Chinadaily / Russian Emergency Situations Ministry members work at the crash site of the AN-148 airplane that came down on Sunday just outside Moscow, on Tuesday. TATYANA MAKEYEVA/REUTERS MOSCOW－Wading through knee-deep snow, hundreds of emergency workers searched a vast field near Moscow on Monday for remains of the 71 victims from the crash of a Russian airliner, and aviation experts began deciphering the jet’s two flight recorders.
Investigators quickly ruled out a terrorist attack in Sunday’s crash of the AN-148 regional jet bound for Orsk in the southern Urals.
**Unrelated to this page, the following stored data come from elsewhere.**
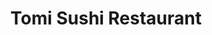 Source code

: ---
layout: place
title: "Tomi Sushi Restaurant"
permalink: /california/san-jose/tomi-sushi-restaurant.html
stateAbbr: CA
stateName: California
cityName: San Jose
seo:
  name: "Tomi Sushi Restaurant"
  type: Restaurant
  links: null
description: "Tomi Sushi Restaurant serves delicious sushi in San Jose, California. Try fresh Japanese dishes for a great dining experience. "
place_id: ChIJx1-L_5bKj4AR3MAV51XYn2U
photos:
  - name: >-
      places/ChIJx1-L_5bKj4AR3MAV51XYn2U/photos/AeeoHcJ4YkNIOV9_xw4UiTlyXp1is2C8x0sPAaILEnRjYaSaRZOcs_NVZso36V-POiQYl9svYE_a7K-F0EAewxMXm6iWmh3IGIZzI8mcm3llB2zeRBaO0sDl-oeCQuIZPHiDhnRgd78vzSsQCYmJUl6qZtGa6zYaGwU5ehFybGTgXE6ufaGBhc96XZ73XZ3cBH26ltE4LTv-VLwc_F3sZ26m_cuc5QCBd-Y_tUAZkjDh-NHpLUP1puRtQQSXIi79kny3gxOC1BSBJYenHHpmFkKL18gp9_w0WMp5Y7UBylSGrWNpUOIIS2MBTnMljk7WwS78cbkTyeVCVHWg7Y29j4Wh27K3IEh4c0oUk6miRaZLAZo8WKAU7Un9tF3rgEp75w2y41navINI5llRTw8rHTwvA6SO48456ecURxN9TcXsZe8swvcO
    widthPx: 3794
    heightPx: 2455
    authorAttributions:
      - displayName: Jayasimha Nuggehalli
        uri: https://maps.google.com/maps/contrib/109849026903893201606
        photoUri: >-
          https://lh3.googleusercontent.com/a-/ALV-UjWMXAEEHiLM7pFphnnOtEUX1J9deWiTz_JLLqYPEnCRzXkpwb5ghA=s100-p-k-no-mo
    flagContentUri: >-
      https://www.google.com/local/imagery/report/?cb_client=maps_api_places.places_api&image_key=!1e10!2sCIHM0ogKEICAgIDy65jh_QE&hl=en-US
    googleMapsUri: >-
      https://www.google.com/maps/place//data=!3m4!1e2!3m2!1sCIHM0ogKEICAgIDy65jh_QE!2e10!4m2!3m1!1s0x808fca96ff8b5fc7:0x659fd855e715c0dc
  - name: >-
      places/ChIJx1-L_5bKj4AR3MAV51XYn2U/photos/AeeoHcJkRTQhfcOKIN-Vc2CG99EW8JFDCEBWK1NfmSNPkBPmHiGPckQVu6gz3ueGaQptoKIMy9P8sFBFKaptxioKYuJ6JY1lJtCGq8NahkrjPB-fMRWxpcfzp_YdpHjSXDkIy37Hapf_7dL-teEZ_GQ2GbZIdsN7dq9ii-B8CauYQ_cbdGfG4veqruAcvktOXjMDX9457O6QQrRK1zzk00Q5sgChUkvl2ndhJGX9FU5rjnZpogtVtDsqMwEpAsbV5OqTI4B7ngfg9_e5T9mnz1lKC8ojrT6xsiqgvX_2w5wB1iNmzcTXztYQaxvqTvkGSLVTLfEB1vRDyvAGbV5TJFmh_QBd3Tt8EXZGNVX6lophF-9f7Gjb4MC843K2ztSlSTHe5YEuiU-R5CXQMBkCPSYNmg1cBTO4UvL6j8xwBhVdxKCgr8Hi
    widthPx: 4800
    heightPx: 3252
    authorAttributions:
      - displayName: Winson Yong
        uri: https://maps.google.com/maps/contrib/108700681185063426081
        photoUri: >-
          https://lh3.googleusercontent.com/a/ACg8ocJ6etKqh3lysWRySIkJt-0mGqhHBvZIAGWO8Hu5icmg1x3sLg=s100-p-k-no-mo
    flagContentUri: >-
      https://www.google.com/local/imagery/report/?cb_client=maps_api_places.places_api&image_key=!1e10!2sCIHM0ogKEICAgICnt7-BqgE&hl=en-US
    googleMapsUri: >-
      https://www.google.com/maps/place//data=!3m4!1e2!3m2!1sCIHM0ogKEICAgICnt7-BqgE!2e10!4m2!3m1!1s0x808fca96ff8b5fc7:0x659fd855e715c0dc
  - name: >-
      places/ChIJx1-L_5bKj4AR3MAV51XYn2U/photos/AeeoHcJDKoixhhXTmLn8cGA4ZgigJeEuCbXpKMJ9bs65lZoDccDUe3G4ICHpqFewNLkBmTU4kDl2fSr5Mq2f5JBVNOQ6OeuwucAm1V1Jt8qSyvFrDv4MyQM_kcnPzQ_KqNzUhMXji4MRAl-9uS_JOhiBoW8nGr_HTHYzXTehVNscOuWQegN5-dWrKJmgKQOcva9hT2GESsIGZsvzv1Ka-2E_ThJGKA2o9OWI5hIQGQMhi-okChGBtQZdKKiwemgevDuSmwnM6OVsaWJbka57dc3t9teN1jpwx5nrhqi_7sXkDu1jk0YbJ7LNwJrEc0av98AbHffFFPpG0a6yAIhKwAJajDbs9a7-0IbDubO-Giy0JtGmxzRfOtavw91GG087dxdEWsL5DcUND1X2iq1w41nVfbvnKjm44o1SLXXORmRB_r8
    widthPx: 4032
    heightPx: 2268
    authorAttributions:
      - displayName: James Chen
        uri: https://maps.google.com/maps/contrib/110455984605258774632
        photoUri: >-
          https://lh3.googleusercontent.com/a/ACg8ocJYVsX9Vm7DhweclFhz6kz5XeTO9W0IFH6RlCowcC_c-R9dww=s100-p-k-no-mo
    flagContentUri: >-
      https://www.google.com/local/imagery/report/?cb_client=maps_api_places.places_api&image_key=!1e10!2sCIHM0ogKEICAgMDIz8mFEg&hl=en-US
    googleMapsUri: >-
      https://www.google.com/maps/place//data=!3m4!1e2!3m2!1sCIHM0ogKEICAgMDIz8mFEg!2e10!4m2!3m1!1s0x808fca96ff8b5fc7:0x659fd855e715c0dc
  - name: >-
      places/ChIJx1-L_5bKj4AR3MAV51XYn2U/photos/AeeoHcKP2RZ6y-Xo4k-A5Mp4HPLB5hWTEtDEt3jp0PPYtrM_VtDlIjfNiv-aQF8KMg3yxuivyM3QaSsuFQmhuFviwa2mSdK-LXaOtyvE2vFglrhgEgToWe-IBPVqJTKQNCQR7xu0qkr7O8Vnwo31wxp5fb1JjXuhzX_PaDS2tcUCfntdrDgSa6xDsIup-Ml4WMVYUTHuKQRJioAferJr5esfPvEcO739EC_IQJRObgNP8UzqLAJ5zNewFjeIhtxrhO_t-3sex489aeeA66uS90wLJomJxuGutEyXsWA5GGEhT2_u0-HO5rV6ufbWHb1qdwp512v4WhGK0gPAFZxQz23CR9HYPzaW6wi1B33ol5zbpcUXw8GzymhdvBbVvNWiFp08pNM86KbIkKt93aXJPAWhvdgvjZMyQecaFipYibcrYs4
    widthPx: 3600
    heightPx: 4800
    authorAttributions:
      - displayName: William To
        uri: https://maps.google.com/maps/contrib/109895717985469361107
        photoUri: >-
          https://lh3.googleusercontent.com/a-/ALV-UjVsJb_1mJHOlE46nqr7qJ-E76zdrXGhC-3zlRQoJ_sWvQkktkIw=s100-p-k-no-mo
    flagContentUri: >-
      https://www.google.com/local/imagery/report/?cb_client=maps_api_places.places_api&image_key=!1e10!2sCIHM0ogKEICAgMDAjqDtUg&hl=en-US
    googleMapsUri: >-
      https://www.google.com/maps/place//data=!3m4!1e2!3m2!1sCIHM0ogKEICAgMDAjqDtUg!2e10!4m2!3m1!1s0x808fca96ff8b5fc7:0x659fd855e715c0dc
  - name: >-
      places/ChIJx1-L_5bKj4AR3MAV51XYn2U/photos/AeeoHcJjxoaRZNk1MmkPCN5rXFuSngqjfVMa0b5paOXczbxszfWsi-R13nRMblIct-tbMAiMNuunUgzh52D0CZgrDp_xOWZke3r2eaDvg80vQCq1FPpSnN1Jsyz10crAj6SJEIXdaQ1vJXY7pMgqs-Rn73BQ6BJlRlKV_H9LfKYGId2AFTooFlwdVbE_1G2NHTQIiIBlAfBb5TF6_cW2oysOBRScmeop_lW8Z_QnHc_OUxJHglwxcudsLWlxOAVXfUg79Hskt8p7-FcOJPtiHpn6gzVco9O6iV-t7EqzIdLwBe8zGgMcsldt6scWyuRWeaxicH8geAG_qRCvtZrwz5L_85o-CB3ZLksiQ9FZ6EBTdbQFke67Ffx0svH4c4dKQ1TcLS_WnaJu_1A6z1Sa2zmhcgV0dKKBonmDwlZbgaCnq2IEd1f7
    widthPx: 1600
    heightPx: 1200
    authorAttributions:
      - displayName: Yurun Zhang
        uri: https://maps.google.com/maps/contrib/111326092639378517219
        photoUri: >-
          https://lh3.googleusercontent.com/a-/ALV-UjX5DO5d7u6Rxj1WZgQZHwGnLbQBMUrrvGGQewc4suEC7Gy-rWUw=s100-p-k-no-mo
    flagContentUri: >-
      https://www.google.com/local/imagery/report/?cb_client=maps_api_places.places_api&image_key=!1e10!2sCIHM0ogKEICAgICB367VpAE&hl=en-US
    googleMapsUri: >-
      https://www.google.com/maps/place//data=!3m4!1e2!3m2!1sCIHM0ogKEICAgICB367VpAE!2e10!4m2!3m1!1s0x808fca96ff8b5fc7:0x659fd855e715c0dc
  - name: >-
      places/ChIJx1-L_5bKj4AR3MAV51XYn2U/photos/AeeoHcKIJuko1wnEzMKAZFHxmMyo4U7WlnVY2lyLtyDCMfuc1_T_E-LZcw_Xwtg5uBZ7wyu6fLiDz6cQ8YiJsLFt0OtfYsUhLDUdJIsmW-fduPz4T9dfQw7T7QKhuAd0KZ_xbtghb0vYTbqI7uB_RD4VH5DVISHuwn7f61bAcXGJ7P91lYRtvnnDFq4xTcQZiv8_ROi-Jm8OPbnASlZIS_1a5NJZ5Aa5cNR5mygOM9yWn3EGRQqcjxix1WQwh3I9Tsh-mtsFSPruDGa-QY1iQlWjf29-zETvBNSah6OW7lPyUHBxORpEk7VTpEhwxNPdDwPD7nVkKsbF2lX07oRd-66D0dB1kfpqWK5RoHaGne8jjtqePnNlwWpSZcs-YVKbaY4neCVnhbVWCN1CyCXAeTs5icn7flnBV1JTqYlwiM9V9Fxs8td5
    widthPx: 2992
    heightPx: 2992
    authorAttributions:
      - displayName: Gary Chock
        uri: https://maps.google.com/maps/contrib/107165140334071913797
        photoUri: >-
          https://lh3.googleusercontent.com/a-/ALV-UjUKfGpwARWdNahEMWwfNiujSydfZ3-MLVv9UMXBhKkBse70f2A=s100-p-k-no-mo
    flagContentUri: >-
      https://www.google.com/local/imagery/report/?cb_client=maps_api_places.places_api&image_key=!1e10!2sCIHM0ogKEICAgICB5Z60gQE&hl=en-US
    googleMapsUri: >-
      https://www.google.com/maps/place//data=!3m4!1e2!3m2!1sCIHM0ogKEICAgICB5Z60gQE!2e10!4m2!3m1!1s0x808fca96ff8b5fc7:0x659fd855e715c0dc
  - name: >-
      places/ChIJx1-L_5bKj4AR3MAV51XYn2U/photos/AeeoHcKzKiw1UQirOZjUOs7f_Sp8IkGKuAN5f_T38fJmTyVgis9BzZ95aZBBF2SVLzBdGVYYPpQEUxwQQ5dlt8TG6ATlcnMpgThzJn3JQyOEGCYMgLUg3RBSQmbqVVDNWLrPwMvk5WpjrrNftc74G62lItptptJmWvZsTW8B7TIPRtP6tyxdW9uDcEY_fx1Tprud4fMDSj-RqgI_V74htB7uqgFjD-7IfmYyHAYvWAygPi5TJsei6MsJTNZpK3VMbILK_e5dp9jtNTrKjFcVuz4W9y1TU0O3_iVft-f48whIWv2Utj7JbZKk-WBaZJ0Hm5z4ANUk76cbaWSKZATmGnVDwakfrU4VGycyK5hgBIAQUBWCZ_QYl2Q5OhHOTrjhvWuVVOSTvBqVx-PoAfFyQ9dX93x6EnuuKi3UptlQYyjYz04
    widthPx: 4000
    heightPx: 3000
    authorAttributions:
      - displayName: Winson Yong
        uri: https://maps.google.com/maps/contrib/108700681185063426081
        photoUri: >-
          https://lh3.googleusercontent.com/a/ACg8ocJ6etKqh3lysWRySIkJt-0mGqhHBvZIAGWO8Hu5icmg1x3sLg=s100-p-k-no-mo
    flagContentUri: >-
      https://www.google.com/local/imagery/report/?cb_client=maps_api_places.places_api&image_key=!1e10!2sCIHM0ogKEICAgICn9-isNw&hl=en-US
    googleMapsUri: >-
      https://www.google.com/maps/place//data=!3m4!1e2!3m2!1sCIHM0ogKEICAgICn9-isNw!2e10!4m2!3m1!1s0x808fca96ff8b5fc7:0x659fd855e715c0dc
  - name: >-
      places/ChIJx1-L_5bKj4AR3MAV51XYn2U/photos/AeeoHcJfvexJKAzHmVzjQWPzEkFDGkZJMyPz2OXtrsDM6WYoxy9m7GcmGGW36FEO-5fxhAbU6N6oPHGMuwJ9s0aKItR9OYbmy6xIuGTcK-GcK1ZPHf1w1LgCggMP7nNJKSe-RWoFYuZgEsUrghUuFSaaZ33CzWhZMOJXLD1l0dtc7zepsOyzw2EZ94rUnVH85r6Xo8gVWXlHpxvoBrMEcyaRrIIrAg943819FHwy4u5BglSRqNcevbqIgCj4IKD1u1fWNBl86sgK_DsjP7vzy2U0xRfMqyQoxoRGhGYaVTOIvYusrtb4bGGEQOyMSgdC0vgaGoEtbwHD1qlUT9-bSam1Rv8sEtP8bsER7RTw0JT4sO7ZLlNzzXpEclH3cnsM5HArGCiBqAp0V1zjXgn1SJwMZOVgJu8IzQ1X7ErWLyHUwQ0Q8oc5
    widthPx: 4032
    heightPx: 3024
    authorAttributions:
      - displayName: S H
        uri: https://maps.google.com/maps/contrib/101750260579599885303
        photoUri: >-
          https://lh3.googleusercontent.com/a/ACg8ocIu6t8Q5K82d_rgZ9pzV8i1KanpxGzz_WZ7c0wh4aFvJ8Yj3A=s100-p-k-no-mo
    flagContentUri: >-
      https://www.google.com/local/imagery/report/?cb_client=maps_api_places.places_api&image_key=!1e10!2sCIHM0ogKEICAgICZl5KEyAE&hl=en-US
    googleMapsUri: >-
      https://www.google.com/maps/place//data=!3m4!1e2!3m2!1sCIHM0ogKEICAgICZl5KEyAE!2e10!4m2!3m1!1s0x808fca96ff8b5fc7:0x659fd855e715c0dc
  - name: >-
      places/ChIJx1-L_5bKj4AR3MAV51XYn2U/photos/AeeoHcLvJNckE7TX9z1ItYY80BwawHRMIdXyHiOr789WLiBJEGvAbFcnnR-7mfRwSiAed4eduX60N99-BQWws42PLB3u3dGMvcOwPjYJYbvBSzB9p8li6VV_0l4cbkMct19QtqtXgJTniicTzwu1kASFtqL33yHka42C_aWnei3LK5IOWkV00ZNXasz6t473-r5v0nfC27JJKbOhpKWm1HIzLq3aJDXtOWCVa56kMVnnAhJV8iVXKjuwqwltv-FnF2tNt2Dc786Z3ruSNQgE8qgG804A03FipExM30fS1j-8Xvd3bwCxkvQ-iYf3Vol5WE_Xk03o24vsQixnJSgWzhQN4nkm7AevjNeGNKFXIZ5m1JkNumA4G4sYgOGPorMGVffW_wMQbmBuIVkovo8G7-3SIMJe2-EUWduPlqLDqw4mYbcenS0-
    widthPx: 4032
    heightPx: 3024
    authorAttributions:
      - displayName: Sam K
        uri: https://maps.google.com/maps/contrib/100680635125732126785
        photoUri: >-
          https://lh3.googleusercontent.com/a-/ALV-UjV7QmVm43vy7977JIY8MDhGUWonpaUxDgTAttadDjWlfOBKQxCLyQ=s100-p-k-no-mo
    flagContentUri: >-
      https://www.google.com/local/imagery/report/?cb_client=maps_api_places.places_api&image_key=!1e10!2sCIHM0ogKEICAgIChnvDf5gE&hl=en-US
    googleMapsUri: >-
      https://www.google.com/maps/place//data=!3m4!1e2!3m2!1sCIHM0ogKEICAgIChnvDf5gE!2e10!4m2!3m1!1s0x808fca96ff8b5fc7:0x659fd855e715c0dc
  - name: >-
      places/ChIJx1-L_5bKj4AR3MAV51XYn2U/photos/AeeoHcI_vGMFuNqglPGSt9nOrzOnle0kQSvtBWdVF7VqKR7_D-NdAlHF47X80wFm8T1k7p76evUDPRz6L7_lwD9mM6eFe0QemzNW0xPYW0jSdJpAx9A_axNeD4oU28_O4S8padmi3J1pjhRNiA1fcGw33dIMD0K1ORBLnj9NIKn9unSS2KSdVXkWb2nNPVFNAk_LFqDmLuOdw_cgpndhz9nrzwV_hbfJJUDpMccmqJ_KJUneSjVcIJ2iuBV0doEuktYBZAef-HfE-GAAOMWByIba6LuPjEhmmHLqUHz7WzpvGpGkVqHWjTwU_T1ms_BzJGgz21pu2YAYqxQGZF9VcL0L8mCWeZZqPN6UfMki_4BW5ber60QYLiOhLezeDJ0LbkzQIWFfSVwvOOgMhnjfQhqlWAsGP8a_EhLHyZOghXRCdPxn_j4b
    widthPx: 3024
    heightPx: 4032
    authorAttributions:
      - displayName: Howard Lin
        uri: https://maps.google.com/maps/contrib/110643978408246088399
        photoUri: >-
          https://lh3.googleusercontent.com/a-/ALV-UjUGU-QzfPuCjeqqwf51qhZMzB4eiTcZZSrb01iEwUkRg8jrFDFZ3A=s100-p-k-no-mo
    flagContentUri: >-
      https://www.google.com/local/imagery/report/?cb_client=maps_api_places.places_api&image_key=!1e10!2sCIHM0ogKEICAgID5zoeWogE&hl=en-US
    googleMapsUri: >-
      https://www.google.com/maps/place//data=!3m4!1e2!3m2!1sCIHM0ogKEICAgID5zoeWogE!2e10!4m2!3m1!1s0x808fca96ff8b5fc7:0x659fd855e715c0dc
address: 4336 Moorpark Ave, San Jose, CA 95129, USA
street: 4336 Moorpark Ave
city: San Jose
state: CA
zip: '95129'
country: USA
neighborhood: West Valley
latitude: '37.315444'
longitude: '-121.978261'
accessibility_options:
  wheelchairAccessibleParking: true
  wheelchairAccessibleEntrance: true
  wheelchairAccessibleRestroom: true
  wheelchairAccessibleSeating: true
business_status: OPERATIONAL
name: Tomi Sushi Restaurant
google_maps_links:
  directionsUri: >-
    https://www.google.com/maps/dir//''/data=!4m7!4m6!1m1!4e2!1m2!1m1!1s0x808fca96ff8b5fc7:0x659fd855e715c0dc!3e0
  placeUri: https://maps.google.com/?cid=7322809382588498140
  writeAReviewUri: >-
    https://www.google.com/maps/place//data=!4m3!3m2!1s0x808fca96ff8b5fc7:0x659fd855e715c0dc!12e1
  reviewsUri: >-
    https://www.google.com/maps/place//data=!4m4!3m3!1s0x808fca96ff8b5fc7:0x659fd855e715c0dc!9m1!1b1
  photosUri: >-
    https://www.google.com/maps/place//data=!4m3!3m2!1s0x808fca96ff8b5fc7:0x659fd855e715c0dc!10e5
primary_type: Sushi Restaurant
opening_hours:
  regular: null
  current: null
secondary_opening_hours:
  regular:
    weekdayDescriptions: null
    type: null
  current:
    weekdayDescriptions: null
    type: null
phone: null
price_level: null
price_range: null
rating: null
rating_count: 0
website: null
reviews: null
parking_options: null
payment_options: null
allow_dogs: null
curbside_pickup: null
delivery: null
dine_in: null
good_for_children: null
good_for_groups: null
good_for_sports: null
live_music: null
menu_for_children: null
outdoor_seating: null
reservable: null
restroom: null
serves_beer: null
serves_breakfast: null
serves_brunch: null
serves_cocktails: null
serves_coffee: null
serves_dinner: null
serves_dessert: null
serves_lunch: null
serves_vegetarian_food: null
serves_wine: null
takeout: null
update_category: essentials
summary: null

---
The air disaster has reignited questions, however, about the twin-engine plane that was developed jointly by Russia and Ukraine but phased out of production amid the political crisis between the neighbors.
The model has a spotty safety record, with one previous crash and a string of major incidents in which pilots struggled to land safely. The carrier, Saratov Airlines, has grounded several other AN-148s in its fleet pending the crash investigation.
Antonov, Ukraine’s state-run aircraft manufacturing company, is ready to participate in the investigation, the company said on Monday.
“In case of receiving an official invitation, the specialists of state enterprise Antonov are ready to take part in the investigation of this aviation accident,” Antonov said in a press release.